Khan was star of the Pakistan bowling attack with three wickets, while Ajmal and Mohammad Irfan chipped in with two wickets apiece.
Chasing 243 to win, Pakistan got off to a great start as openers Nasir Jamshed and Ahmed Shehzad put together a 50-run partnership.
However, right after passing the 50-run mark, tragedy struck for Pakistan as Jamshed was run out for 23.
All-rounder Mohammad Hafeez followed soon after for just 11 as he was caught off the bowling of Sammy.
Shehzad and ul-Haq steadied the Pakistan innings with a 59-run partnership, during which Shehzad brought up his own half-century, but was dismissed not long after.
Harris Sohail failed to do anything impressive with the bat as he just managed 17 runs before being removed by pace bowler Tino Best.
After Sohail’s dismissal, Umar Akmal joined ul-Haq at the crease and the pair recorded a 66-run partnership, during which ul-Haq brought up yet another half-century before Best returned to claim the wicket of Akmal for 37.

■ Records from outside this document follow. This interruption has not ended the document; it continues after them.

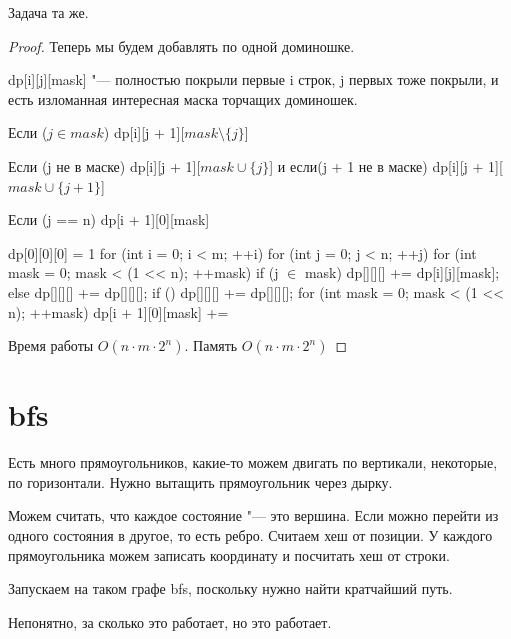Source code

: Задача та же.
\begin{proof}
Теперь мы будем добавлять по одной доминошке.  

dp[i][j][mask] "--- полностью покрыли первые i строк, j первых тоже покрыли, и есть изломанная интересная маска торчащих доминошек.

Если ($j \in mask$) dp[i][j + 1][$mask \setminus \{j\}$]

Если (j не в маске) dp[i][j + 1][$mask \cup \{j\}$] и если(j + 1 не в маске) dp[i][j + 1][$mask \cup \{j + 1\}$]

Если (j == n) dp[i + 1][0][mask]

\begin{cppcode}
dp[0][0][0] = 1
for (int i = 0; i < m; ++i) {
    for (int j = 0; j < n; ++j) {
        for (int mask = 0; mask < (1 << n); ++mask) {
            if (j $\in$ mask) {
                dp[][][] += dp[i][j][mask];
            } else {
                dp[][][] += dp[][][];
                if () {
                    dp[][][] += dp[][][];
                }
            } 
        }
    }
    for (int mask = 0; mask < (1 << n); ++mask) {
        dp[i + 1][0][mask] += 
    }
}
\end{cppcode}

Время работы $O(n \cdot m \cdot 2^n)$.
Память $O(n \cdot m \cdot 2^n)$
\end{proof}
\section{bfs}
Есть много прямоугольников, какие-то можем двигать по вертикали, некоторые, по горизонтали. Нужно вытащить прямоугольник через дырку. 

Можем считать, что каждое состояние "--- это вершина. Если можно перейти из одного состояния в другое, то есть ребро. 
Считаем хеш от позиции. У каждого прямоугольника можем записать координату и посчитать хеш от строки. 

Запускаем на таком графе bfs, поскольку нужно найти кратчайший путь. 

Непонятно, за сколько это работает, но это работает.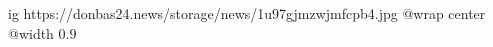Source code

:  
 
 
 
 

\ifcmt
  ig https://donbas24.news/storage/news/1u97gjmzwjmfcpb4.jpg
  @wrap center
  @width 0.9
\fi
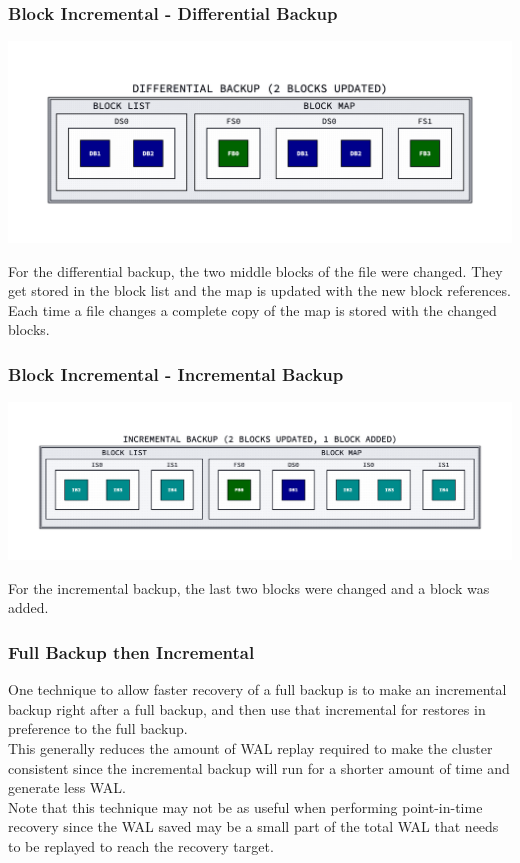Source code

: \begin{frame}[fragile]
    \frametitle{Block Incremental - Differential Backup}

    \includegraphics[width=\linewidth]{svg/block-diff.png}

    For the differential backup, the two middle blocks of the file were changed. They get stored in the block list and the map is updated with the new block references. Each time a file changes a complete copy of the map is stored with the changed blocks.
\end{frame}

\begin{frame}[fragile]
    \frametitle{Block Incremental - Incremental Backup}

    \includegraphics[width=\linewidth]{svg/block-incr.png}

    For the incremental backup, the last two blocks were changed and a block was added.
\end{frame}

\begin{frame}[fragile]
    \frametitle{Full Backup then Incremental}

    One technique to allow faster recovery of a full backup is to make an incremental backup right after a full backup, and then use that incremental for restores in preference to the full backup.
    \\\vspace{1em}
    This generally reduces the amount of WAL replay required to make the cluster consistent since the incremental backup will run for a shorter amount of time and generate less WAL.
    \\\vspace{1em}
    Note that this technique may not be as useful when performing point-in-time recovery since the WAL saved may be a small part of the total WAL that needs to be replayed to reach the recovery target.
\end{frame}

Ul-Haq soon found himself back in the pavilion as well as he was caught off the bowling of Jason Holder for 63 runs from 93 balls, which included five boundaries and one six.
Pakistan managed to reach their target with only one ball to spare thanks to Shahid Afridi’s 13 runs off six deliveries, which included one boundary and one maximum.

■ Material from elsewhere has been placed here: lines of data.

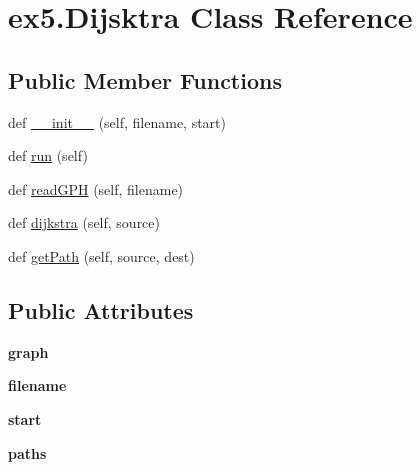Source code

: \hypertarget{classex5_1_1Dijsktra}{}\section{ex5.\+Dijsktra Class Reference}
\label{classex5_1_1Dijsktra}
\subsection*{Public Member Functions}
\begin{DoxyCompactItemize}
\item 
def \hyperlink{classex5_1_1Dijsktra_a35f98850beb55ca51eaa52f4372c9624}{\+\_\+\+\_\+init\+\_\+\+\_\+} (self, filename, start)
\item 
def \hyperlink{classex5_1_1Dijsktra_aea7ae3d54e417bfbae33810b4af4b43f}{run} (self)
\item 
def \hyperlink{classex5_1_1Dijsktra_a18db63176ac6b4f62a9cdf065ae12059}{read\+G\+PH} (self, filename)
\item 
def \hyperlink{classex5_1_1Dijsktra_aee756193b4ffa1f19d0d815c382e9f5c}{dijkstra} (self, source)
\item 
def \hyperlink{classex5_1_1Dijsktra_ac7a2651336adf722eb4ce920736d2ff1}{get\+Path} (self, source, dest)
\end{DoxyCompactItemize}
\subsection*{Public Attributes}
\begin{DoxyCompactItemize}
\item 
{\bfseries graph}\hypertarget{classex5_1_1Dijsktra_a83705e1cb604286451ba4da61b409c12}{}\label{classex5_1_1Dijsktra_a83705e1cb604286451ba4da61b409c12}

\item 
{\bfseries filename}\hypertarget{classex5_1_1Dijsktra_a8dbe32a7b317f625e654e87934e5200d}{}\label{classex5_1_1Dijsktra_a8dbe32a7b317f625e654e87934e5200d}

\item 
{\bfseries start}\hypertarget{classex5_1_1Dijsktra_a49d81cee4303a19a8c88e556ef6f5220}{}\label{classex5_1_1Dijsktra_a49d81cee4303a19a8c88e556ef6f5220}

\item 
{\bfseries paths}\hypertarget{classex5_1_1Dijsktra_a8f901f6dee7ce81c439c4752b9947164}{}\label{classex5_1_1Dijsktra_a8f901f6dee7ce81c439c4752b9947164}

\end{DoxyCompactItemize}



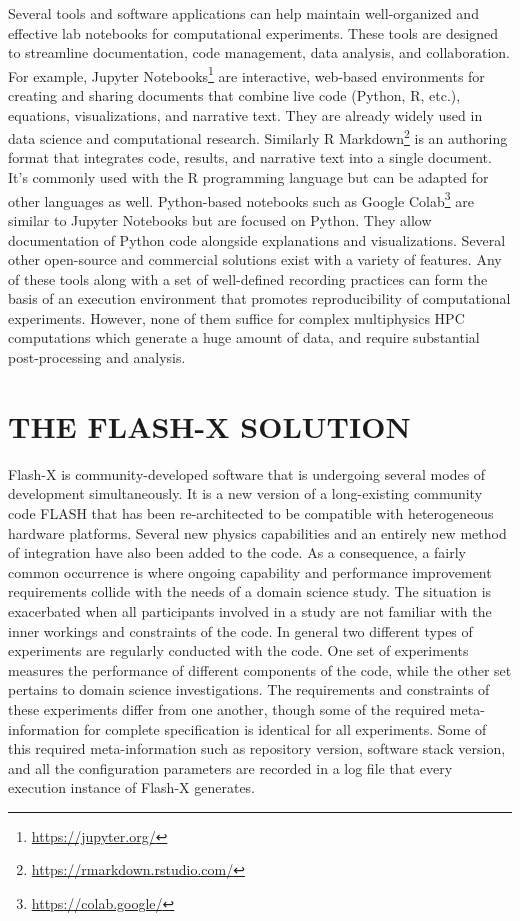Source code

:\documentclass{IEEEcsmag}
\begin{document}
Several tools and software applications can help maintain
well-organized and effective lab notebooks for computational
experiments. These tools are designed to streamline documentation,
code management, data analysis, and collaboration.  For example,
Jupyter Notebooks\footnote{\url{https://jupyter.org/}}  are interactive, web-based environments for creating
and sharing documents that combine live code (Python, R, etc.),
equations, visualizations, and narrative text. They are already widely used in
data science and computational research. Similarly R Markdown\footnote{\url{https://rmarkdown.rstudio.com/}} is an authoring
format that integrates code, results, and narrative text into a single
document. It's commonly used with the R programming language but can
be adapted for other languages as well. 
Python-based notebooks such as Google Colab\footnote{\url{https://colab.google/}} are similar to Jupyter Notebooks but are focused on Python. They allow documentation of Python code alongside explanations and visualizations.
Several other open-source and commercial solutions exist with a variety of features. Any of these tools along with a set of well-defined recording practices can form the basis of an execution environment that promotes reproducibility of computational experiments. However, none of them suffice for complex multiphysics HPC computations which generate a huge amount of data, and require substantial post-processing and analysis.

\section {THE FLASH-X SOLUTION} \label{sc:tooling}
Flash-X is community-developed software that is undergoing several modes of development simultaneously. It is a new version of a long-existing community code FLASH \cite{DUBEY2009} that has been re-architected to be compatible with heterogeneous hardware platforms. Several new physics capabilities and an entirely new method of integration have also been added to the code.  As a consequence, a fairly common occurrence is where ongoing capability and performance improvement requirements collide with the needs of a domain science study. The situation is exacerbated when all participants involved in a study are not familiar with the inner workings and constraints of the code. In general two different types of experiments are regularly conducted with the code. One set of experiments measures the performance of different components of the code, while the other set pertains to domain science investigations. The requirements and constraints of these experiments differ from one another, though some of the required meta-information for complete specification is identical for all experiments. Some of this required meta-information such as repository version, software stack version, and all the configuration parameters are recorded in a log file that every execution instance of Flash-X generates.
\end{document}

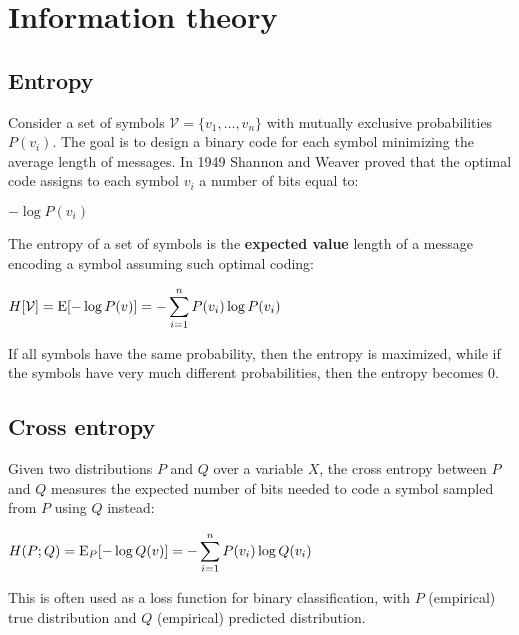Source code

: \section{Information theory}
%
%
\subsection{Entropy}
Consider a set of symbols $\mathcal{V}=\{v_1,\hdots,v_n\}$ with mutually exclusive probabilities $P(v_i)$. \newline
The goal is to design a binary code for each symbol minimizing the average length of messages. In 1949 Shannon and Weaver proved that the optimal code assigns to each symbol $v_i$ a number of bits equal to:
\begin{center}
	$\displaystyle -\log{P(v_i)}$
\end{center}
\begin{definition}[Entropy]
The entropy of a set of symbols is the \textbf{expected value} length of a message encoding a symbol assuming such optimal coding:
\begin{center}
	$\displaystyle H[\mathcal{V}]=\text{E}[-\log{P(v)}]=-\displaystyle\sum_{i=1}^nP(v_i)\log{P(v_i)}$
\end{center}
\end{definition}
If all symbols have the same probability, then the entropy is maximized, while if the symbols have very much different probabilities, then the entropy becomes 0. \newline
%
%
\subsection{Cross entropy}
\begin{definition}
Given two distributions $P$ and $Q$ over a variable $X$, the cross entropy between $P$ and $Q$ measures the expected number of bits needed to code a symbol sampled from $P$ using $Q$ instead:
\begin{center}
	$\displaystyle H(P;Q)=\text{E}_P[-\log{Q(v)}]=-\displaystyle\sum_{i=1}^nP(v_i)\log{Q(v_i)}$
\end{center}
\end{definition}
This is often used as a loss function for binary classification, with $P$ (empirical) true distribution and $Q$ (empirical) predicted distribution. 
%
%
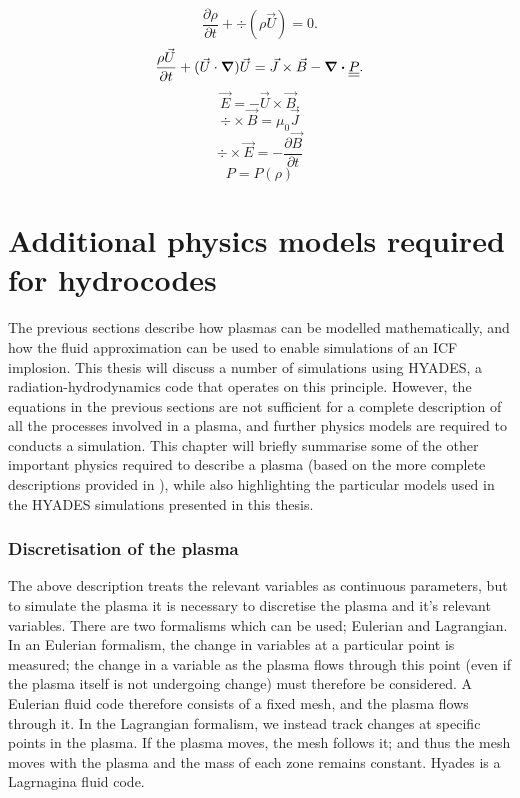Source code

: \begin{equation} \frac{\partial \rho}{\partial t} + \div (\rho \vec{U}) = 0. \end{equation}
\begin{equation} \frac{\rho \vec{U}}{\partial t} + (\vec{U} \cdot \grad)\vec{U} =\vec{J} \times \vec{B} - \div \underline{\underline{P}} .\end{equation}
\begin{equation} \vec{E} = -\vec{U}\times\vec{B} . \end{equation}
\begin{equation} \div \times \vec{B} = \mu_0 \vec{J} \end{equation}
\begin{equation} \div \times \vec{E} = - \frac{\partial \vec{B}}{\partial t} \end{equation}
\begin{equation} P = P(\rho) \end{equation}






\section{Additional physics models required for hydrocodes}

The previous sections describe how plasmas can be modelled mathematically, and how the fluid approximation can be used to enable simulations of an ICF implosion. This thesis will discuss a number of simulations using HYADES, a radiation-hydrodynamics code that operates on this principle. However, the equations in the previous sections are not sufficient for a complete description of all the processes involved in a plasma, and further physics models are required to conducts a simulation. This chapter will briefly summarise some of the other important physics required to describe a plasma (based on the more complete descriptions provided in \cite{Colvin2013}), while also highlighting the particular models used in the HYADES simulations presented in this thesis.

\subsubsection{Discretisation of the plasma}
The above description treats the relevant variables as continuous parameters, but to simulate the plasma it is necessary to discretise the plasma and it's relevant variables. There are two formalisms which can be used; Eulerian and Lagrangian. In an Eulerian formalism, the change in variables at a particular point is measured; the change in a variable as the plasma flows through this point (even if the plasma itself is not undergoing change) must therefore be considered. A Eulerian fluid code therefore consists of a fixed mesh, and the plasma flows through it. In the Lagrangian formalism, we instead track changes at specific points in the plasma. If the plasma moves, the mesh follows it; and thus the mesh moves with the plasma and the mass of each zone remains constant. Hyades is a Lagrnagina fluid code.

Best was the pick of the West Indian bowlers with three wickets, while Holder and Sammy each claimed one wicket as well.
Bravo congratulated Pakistan for winning the series, but also praised his team for putting up a great fight.

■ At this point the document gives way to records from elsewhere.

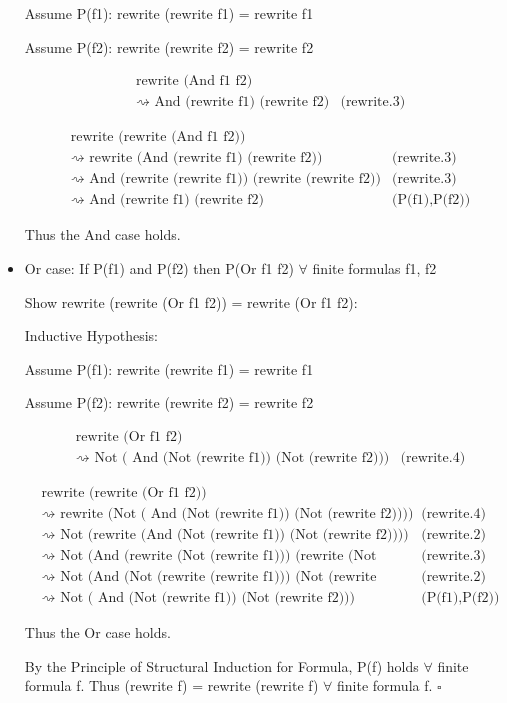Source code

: \documentclass{article}
\begin{document}
\begin{itemize}
Assume P(f1): rewrite (rewrite f1) = rewrite f1

Assume P(f2): rewrite (rewrite f2) = rewrite f2

\begin{align*}
&\text{rewrite (And f1 f2)} \\
&\rightsquigarrow \text{ And (rewrite f1) (rewrite f2)}		&\text{(rewrite.3)}
\end{align*}

\begin{align*}
&\text{rewrite (rewrite (And f1 f2))} \\
&\rightsquigarrow \text{ rewrite (And (rewrite f1) (rewrite f2))}
&\text{(rewrite.3)} \\
&\rightsquigarrow \text{ And (rewrite (rewrite f1)) (rewrite (rewrite f2))}
&\text{(rewrite.3)} \\
&\rightsquigarrow \text{ And (rewrite f1) (rewrite f2)}
&\text{(P(f1),P(f2))}
\end{align*}

Thus the And case holds.

\item Or case: If P(f1) and P(f2) then P(Or f1 f2) $\forall$ finite formulas
f1, f2

Show rewrite (rewrite (Or f1 f2)) = rewrite (Or f1 f2):

Inductive Hypothesis:

Assume P(f1): rewrite (rewrite f1) = rewrite f1

Assume P(f2): rewrite (rewrite f2) = rewrite f2

\begin{align*}
&\text{rewrite (Or f1 f2)} \\
&\rightsquigarrow \text{ Not ( And (Not (rewrite f1)) (Not (rewrite f2)))}	
&\text{(rewrite.4)}
\end{align*}

\begin{align*}
&\text{rewrite (rewrite (Or f1 f2))} \\
&\rightsquigarrow \text{ rewrite (Not ( And (Not (rewrite f1)) (Not (rewrite
f2))))}	&\text{(rewrite.4)} \\
&\rightsquigarrow \text{ Not (rewrite (And (Not (rewrite f1)) (Not (rewrite
f2))))}	
&\text{(rewrite.2)} \\
&\rightsquigarrow \text{ Not (And (rewrite (Not (rewrite f1))) (rewrite (Not
(rewrite f2))))}	&\text{(rewrite.3)} \\
&\rightsquigarrow \text{ Not (And (Not (rewrite (rewrite f1))) (Not
(rewrite (rewrite f2))))}	&\text{(rewrite.2)} \\
&\rightsquigarrow \text{ Not ( And (Not (rewrite f1)) (Not (rewrite f2)))}	
&\text{(P(f1),P(f2))}
\end{align*}

Thus the Or case holds.

By the Principle of Structural Induction for Formula, P(f) holds $\forall$
finite formula f. Thus (rewrite f) = rewrite (rewrite f) $\forall$ finite
formula f. $\square$

\end{itemize}
\end{document}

“Today we lost,” Bravo said. “But the guys fought. You have to give credit to them. Must congratulate Pakistan, and well done to my boys too. The matches could have gone either way. Even today a few key decisions went against us. We can’t fault the effort of the players. The series could have gone our way if some key decisions had gone our way. If you bowl well, 242 was going to be a challenging total. I liked how we believed right until the end. Those key decisions at crucial times cost us. A learning process to me. A new role for me. With the talent we have, I enjoy leading the team. We can’t turn things around overnight, but with the talent we have we can become a very dangerous team.”
Ul-Haq was pleased to have won the series, especially after Pakistan lost to South Africa earlier in the year and failed to win a single match during the Champions Trophy.
Ul-Haq was also named the Man of the Match for his 63 and the Man of the Series for scoring 260 runs in five matches with four half-centuries and an outstanding average of 65.
“Pretty satisfying,” he said. “A win is always good, especially after the losses in South Africa series and Champions Trophy. I knew this pitch was really good to bat on, and if we kept batting till the end, nothing was impossible. The bowling has obviously been our strength. Everybody bowled really well, which was the key in this win. Always tough to bowl first, especially in pressure games like this, but everybody was really positive, that we were going to chase well.”